• **Data excerpts**:
════════
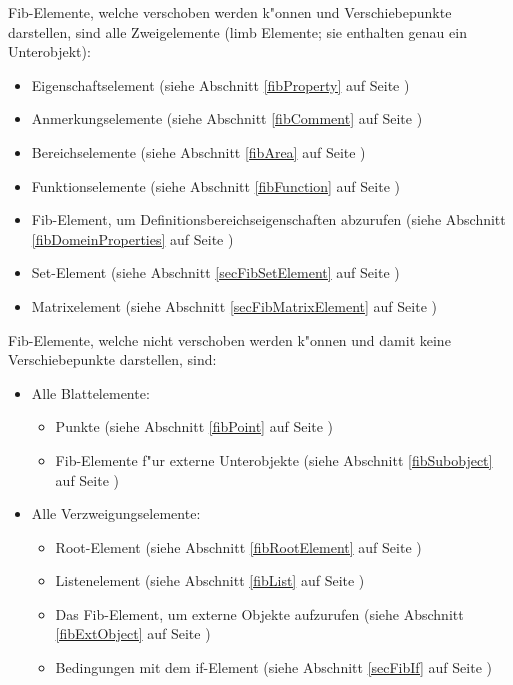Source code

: \bigskip\noindent
Fib-Elemente, welche verschoben werden k"onnen und Verschiebepunkte darstellen, sind alle Zweigelemente (limb Elemente; sie enthalten genau ein Unterobjekt):
\begin{itemize}
 \item Eigenschaftselement (siehe Abschnitt \ref{fibProperty} auf Seite \pageref{fibProperty})
 \item Anmerkungselemente (siehe Abschnitt \ref{fibComment} auf Seite \pageref{fibComment})
 \item Bereichselemente (siehe Abschnitt \ref{fibArea} auf Seite \pageref{fibArea})
 \item Funktionselemente (siehe Abschnitt \ref{fibFunction} auf Seite \pageref{fibFunction})
 \item Fib-Element, um Definitionsbereichseigenschaften abzurufen (siehe Abschnitt \ref{fibDomeinProperties} auf Seite \pageref{fibDomeinProperties})
 \item Set-Element (siehe Abschnitt \ref{secFibSetElement} auf Seite \pageref{secFibSetElement})
 \item Matrixelement (siehe Abschnitt \ref{secFibMatrixElement} auf Seite \pageref{secFibMatrixElement})
\end{itemize}

\bigskip\noindent
Fib-Elemente, welche nicht verschoben werden k"onnen und damit keine Verschiebepunkte darstellen, sind:
\begin{itemize}
 \item Alle Blattelemente:
 \begin{itemize}
  \item Punkte (siehe Abschnitt \ref{fibPoint} auf Seite \pageref{fibPoint})
  \item Fib-Elemente f"ur externe Unterobjekte (siehe Abschnitt \ref{fibSubobject} auf Seite \pageref{fibSubobject})
 \end{itemize}
 \item Alle Verzweigungselemente:
 \begin{itemize}
  \item Root-Element (siehe Abschnitt \ref{fibRootElement} auf Seite \pageref{fibRootElement})
  \item Listenelement (siehe Abschnitt \ref{fibList} auf Seite \pageref{fibList})
  \item Das Fib-Element, um externe Objekte aufzurufen (siehe Abschnitt \ref{fibExtObject} auf Seite \pageref{fibExtObject})
  \item Bedingungen mit dem if-Element (siehe Abschnitt \ref{secFibIf} auf Seite \pageref{secFibIf})
 \end{itemize}
\end{itemize}

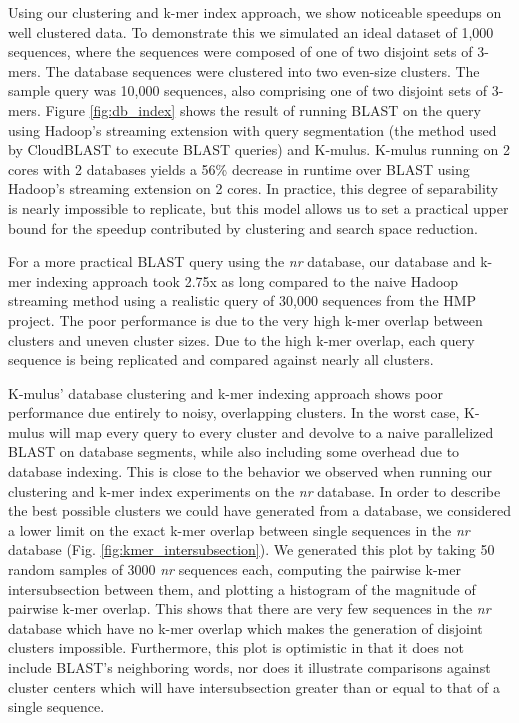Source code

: Using our clustering and k-mer index approach, we show noticeable speedups on well clustered data.
To demonstrate this we simulated an ideal dataset of 1,000 sequences, where the sequences were composed of one of two disjoint sets of 3-mers.
The database sequences were clustered into two even-size clusters.
The sample query was 10,000 sequences, also comprising one of two disjoint sets of 3-mers.
Figure \ref{fig:db_index} shows the result of running BLAST on the query using Hadoop's streaming extension with query segmentation (the method used by CloudBLAST to execute BLAST queries) and K-mulus.
K-mulus running on 2 cores with 2 databases yields a 56\% decrease in runtime over BLAST using Hadoop's streaming extension on 2 cores.
In practice, this degree of separability is nearly impossible to replicate, but this model allows us to set a practical upper bound for the speedup contributed by clustering and search space reduction.

For a more practical BLAST query using the \emph{nr} database, our database and k-mer indexing approach took 2.75x as long compared to the naive Hadoop streaming method using a realistic query of 30,000 sequences from the HMP project. The poor performance is due to the very high k-mer overlap between clusters and uneven cluster sizes.
Due to the high k-mer overlap, each query sequence is being replicated and compared against nearly all clusters.

K-mulus' database clustering and k-mer indexing approach shows poor performance due entirely to noisy, overlapping clusters. In the worst case, K-mulus will map every query to every cluster and devolve to a naive parallelized BLAST on database segments, while also including some overhead due to database indexing. This is close to the behavior we observed when running our clustering and k-mer index experiments on the \emph{nr} database. In order to describe the best possible clusters we could have generated from a database, we considered a lower limit on the exact k-mer overlap between single sequences in the \emph{nr} database (Fig. \ref{fig:kmer_intersubsection}). We generated this plot by taking 50 random samples of 3000 \emph{nr} sequences each, computing the pairwise k-mer intersubsection between them, and plotting a histogram of the magnitude of pairwise k-mer overlap. This shows that there are very few sequences in the \emph{nr} database which have no k-mer overlap which makes the generation of disjoint clusters impossible. Furthermore, this plot is optimistic in that it does not include BLAST’s neighboring words, nor does it illustrate comparisons against cluster centers which will have intersubsection greater than or equal to that of a single sequence.

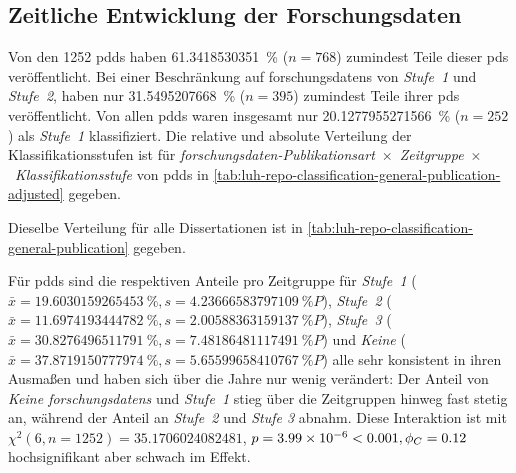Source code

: \subsection{Zeitliche Entwicklung der Forschungsdaten}\label{sec:luh-repo-results-time}
Von den \num{1252} \glspl{pdd} haben \SI[round-mode=places,round-precision=2]{61.3418530351}{\percent} ($n=\num{768}$) zumindest Teile dieser \glspl{pd} veröffentlicht.
Bei einer Beschränkung auf \glspl{forschungsdaten} von \textit{Stufe~1} und \textit{Stufe~2}, haben nur \SI[round-mode=places,round-precision=2]{31.5495207668}{\percent} ($n=\num{395}$) zumindest Teile ihrer \glspl{pd} veröffentlicht.
Von allen \glspl{pdd} waren insgesamt nur \SI[round-mode=places,round-precision=2]{20.1277955271566}{\percent} ($n=252$) als \textit{Stufe~1} klassifiziert.
Die relative und absolute Verteilung der Klassifikationsstufen ist für \textit{\gls{forschungsdaten}-Publikationsart}~$\times$~\textit{Zeitgruppe}~$\times$~\textit{Klassifikationsstufe} von \glspl{pdd} in \cref{tab:luh-repo-classification-general-publication-adjusted} gegeben.
\begin{table}[!htbp]
	\caption{\gls{forschungsdaten}-Klassifizierung der \glspl{pdd} aus der Stichprobe nach \textit{Publikationsart}~$\times$~\textit{Klassifikationsstufe}~$\times$~\textit{Jahresgruppe} aufgegliedert.
    Angaben relativ zu der Gesamtanzahl der jeweiligen Zeitgruppe.
    Absolute Werte in Klammern angegeben.}
    
    \label{tab:luh-repo-classification-general-publication-adjusted}
\end{table}
Dieselbe Verteilung für alle Dissertationen ist in \cref{tab:luh-repo-classification-general-publication} gegeben.

Für \glspl{pdd} sind die respektiven Anteile pro Zeitgruppe für \textit{Stufe~1} ($\bar{x}=\SI[round-mode=places,round-precision=2]{19.6030159265453}{\percent},s=\SI[round-mode=places,round-precision=2]{4.23666583797109}{\percent P}$), \textit{Stufe~2} ($\bar{x}=\SI[round-mode=places,round-precision=2]{11.6974193444782}{\percent},s=\SI[round-mode=places,round-precision=2]{2.00588363159137}{\percent P}$), \textit{Stufe~3} ($\bar{x}=\SI[round-mode=places,round-precision=2]{30.8276496511791}{\percent},s=\SI[round-mode=places,round-precision=2]{7.48186481117491}{\percent P}$) und \textit{Keine} ($\bar{x}=\SI[round-mode=places,round-precision=2]{37.8719150777974}{\percent},s=\SI[round-mode=places,round-precision=2]{5.65599658410767}{\percent P}$) alle sehr konsistent in ihren Ausmaßen und haben sich über die Jahre nur wenig verändert:
Der Anteil von \textit{Keine \glspl{forschungsdaten}} und \textit{Stufe~1} stieg über die Zeitgruppen hinweg fast stetig an, während der Anteil an \textit{Stufe~2} und \textit{Stufe 3} abnahm.
Diese Interaktion ist mit $\chi^2 (\num{6}, n=\num{1252}) = \num[round-mode=places,round-precision=2]{35.1706024082481}$, $p = \num[round-mode=places,round-precision=2]{3.99360804013405E-06}<\num{0.001},\phi_C=\num[round-mode=places,round-precision=2]{0.118514841833938}$ hochsignifikant aber schwach im Effekt.
\pagebreak

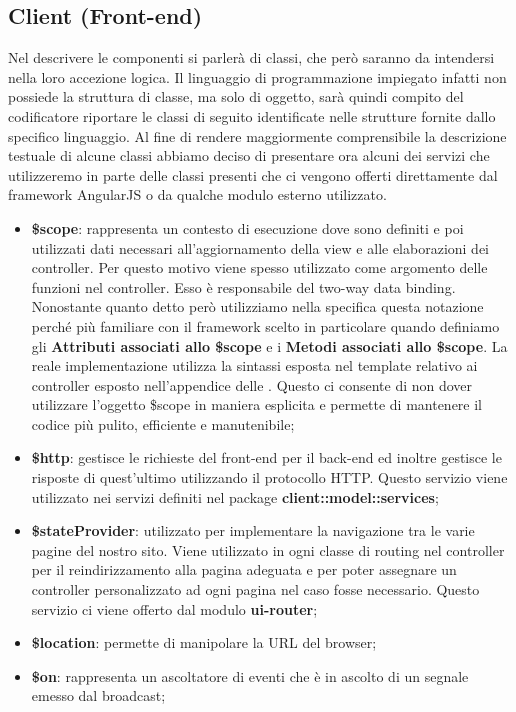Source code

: \subsection{Client (Front-end)} %
\label{sub:client}
Nel descrivere le componenti si parlerà di classi, che però saranno da intendersi nella loro accezione logica. Il linguaggio di programmazione impiegato infatti non possiede la struttura di classe, ma solo di oggetto, sarà quindi compito del codificatore riportare le classi di seguito identificate nelle strutture fornite dallo specifico linguaggio. \newline
Al fine di rendere maggiormente comprensibile la descrizione testuale di alcune classi abbiamo deciso di presentare ora alcuni dei servizi che utilizzeremo in parte delle classi presenti che ci vengono offerti direttamente dal framework AngularJS o da qualche modulo esterno utilizzato.
	\begin{itemize}
		\item \textbf{\$scope}: rappresenta un contesto di esecuzione dove sono definiti e poi utilizzati dati necessari all'aggiornamento della view e alle elaborazioni dei controller. Per questo motivo viene spesso utilizzato come argomento delle funzioni nel controller. Esso è responsabile del two-way data binding. \newline
		Nonostante quanto detto però utilizziamo nella specifica questa notazione perché più familiare con il framework scelto in particolare quando definiamo gli \textbf{Attributi associati allo \$scope} e i \textbf{Metodi associati allo \$scope}. La reale implementazione utilizza la sintassi esposta nel template relativo ai controller esposto nell'appendice delle \docNameVersionNdP. Questo ci consente di non dover utilizzare l'oggetto \$scope in maniera esplicita e permette di mantenere il codice più pulito, efficiente e manutenibile;

		\item \textbf{\$http}: gestisce le richieste del front-end per il back-end ed inoltre gestisce le risposte di quest'ultimo utilizzando il protocollo HTTP. Questo servizio viene utilizzato nei servizi definiti nel package \textbf{client::model::services};
		\item \textbf{\$stateProvider}: utilizzato per implementare la navigazione tra le varie pagine del nostro sito. Viene utilizzato in ogni classe di routing nel controller per il reindirizzamento alla pagina adeguata e per poter assegnare un controller personalizzato ad ogni pagina nel caso fosse necessario. Questo servizio ci viene offerto dal modulo \textbf{ui-router};
		\item \textbf{\$location}: permette di manipolare la URL del browser;
		\item \textbf{\$on}: rappresenta un ascoltatore di eventi che è in ascolto di un segnale emesso dal broadcast;
	\end{itemize}

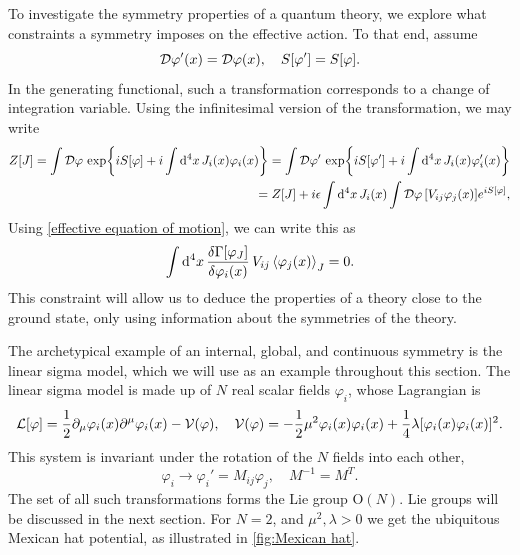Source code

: To investigate the symmetry properties of a quantum theory, we explore what constraints a symmetry imposes on the effective action.
To that end, assume 
\begin{equation}
    \mathcal D \varphi'(x) = \mathcal D \varphi(x), \quad
    S[\varphi'] = S[\varphi].
\end{equation}
%
In the generating functional, such a transformation corresponds to a change of integration variable.
Using the infinitesimal version of the transformation, we may write
\begin{align}
    \nonumber
    Z[J]
    = \int \mathcal D \varphi \, \exp{i S[\varphi] + i \int \dd^4 x \,J_i(x) \varphi_i(x)} 
    = \int \mathcal D \varphi' \, \exp{i S[\varphi'] + i \int \dd^4 x \, J_i(x) \varphi'_i(x)}
    \\
    = Z[J] + i \epsilon \int \dd^4 x \, J_i(x) \int \mathcal D \varphi \, [V_{ij} \varphi_j(x)]  e^{i S[\varphi]},
\end{align}
%
Using \autoref{effective equation of motion}, we can write this as
\begin{equation}
    \label{effective action symmetry requirement}
    \int \dd^4 x \, \fdv{\Gamma[\varphi_J]}{\varphi_i(x)} \, V_{ij}\ex{\varphi_j(x)}_J = 0.
\end{equation}
%
This constraint will allow us to deduce the properties of a theory close to the ground state, only using information about the symmetries of the theory.


The archetypical example of an internal, global, and continuous symmetry is the linear sigma model, which we will use as an example throughout this section.
The linear sigma model is made up of $N$ real scalar fields $\varphi_i$, whose Lagrangian is
\begin{equation}
    \mathcal{L}[\varphi] 
    = \frac{1}{2} \partial_\mu \varphi_i(x) \partial^\mu \varphi_i(x) - \mathcal{V}(\varphi),
    \quad \mathcal{V}(\varphi) = - \frac{1}{2} \mu^2 \varphi_i(x)\varphi_i(x)
    + \frac{1}{4} \lambda [\varphi_i(x) \varphi_i(x)]^2.
\end{equation}
%
This system is invariant under the rotation of the $N$ fields into each other,
\begin{equation}
    \varphi_i \longrightarrow \varphi_i' = M_{ij} \varphi_j,
    \quad M^{-1} = M^{T}.
\end{equation}
%
The set of all such transformations forms the Lie group $\text{O}(N)$.
Lie groups will be discussed in the next section.
For $N = 2$, and $\mu^2, \lambda > 0$ we get the ubiquitous Mexican hat potential, as illustrated in \autoref{fig:Mexican hat}.

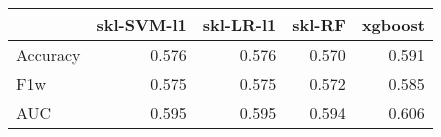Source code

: \begin{tabular}{lrrrr}
\toprule
{} &  skl-SVM-l1 &  skl-LR-l1 &  skl-RF &  xgboost \\
\midrule
Accuracy &       0.576 &      0.576 &   0.570 &    0.591 \\
F1w      &       0.575 &      0.575 &   0.572 &    0.585 \\
AUC      &       0.595 &      0.595 &   0.594 &    0.606 \\
\bottomrule
\end{tabular}
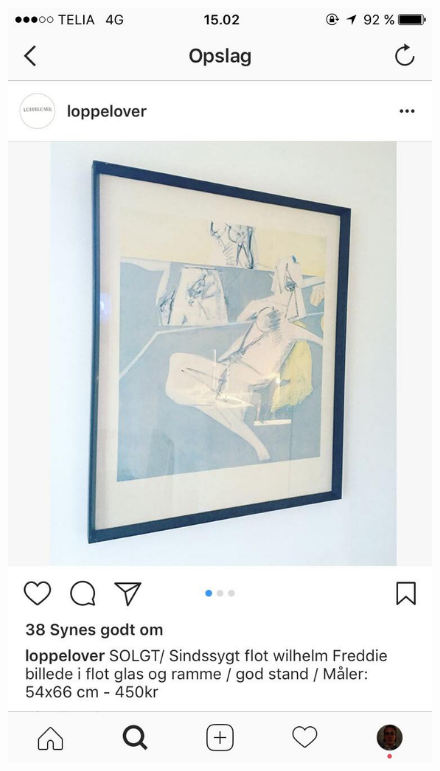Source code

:\begin{figure}[H]
\begin{minipage}[b]{0.285\linewidth}
    \includegraphics[width=\linewidth]{Appendix/ScreenshotsCompetitorsPlatforms/instapost.jpg}
    \label{InstaPost}
  \end{minipage}
\end{figure}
════════
• **TASK TO CARRY OUT**: When the line with "Angaben relativ zu" is reached in the data above, begin copying, and stop after the line with "Dieselbe Verteilung für"; copy each line exactly, both ends included.

• **SOLUTION BELOW**:
    Angaben relativ zu der Gesamtanzahl der jeweiligen Zeitgruppe.
    Absolute Werte in Klammern angegeben.}
    
    \label{tab:luh-repo-classification-general-publication-adjusted}
\end{table}
Dieselbe Verteilung für alle Dissertationen ist in \cref{tab:luh-repo-classification-general-publication} gegeben.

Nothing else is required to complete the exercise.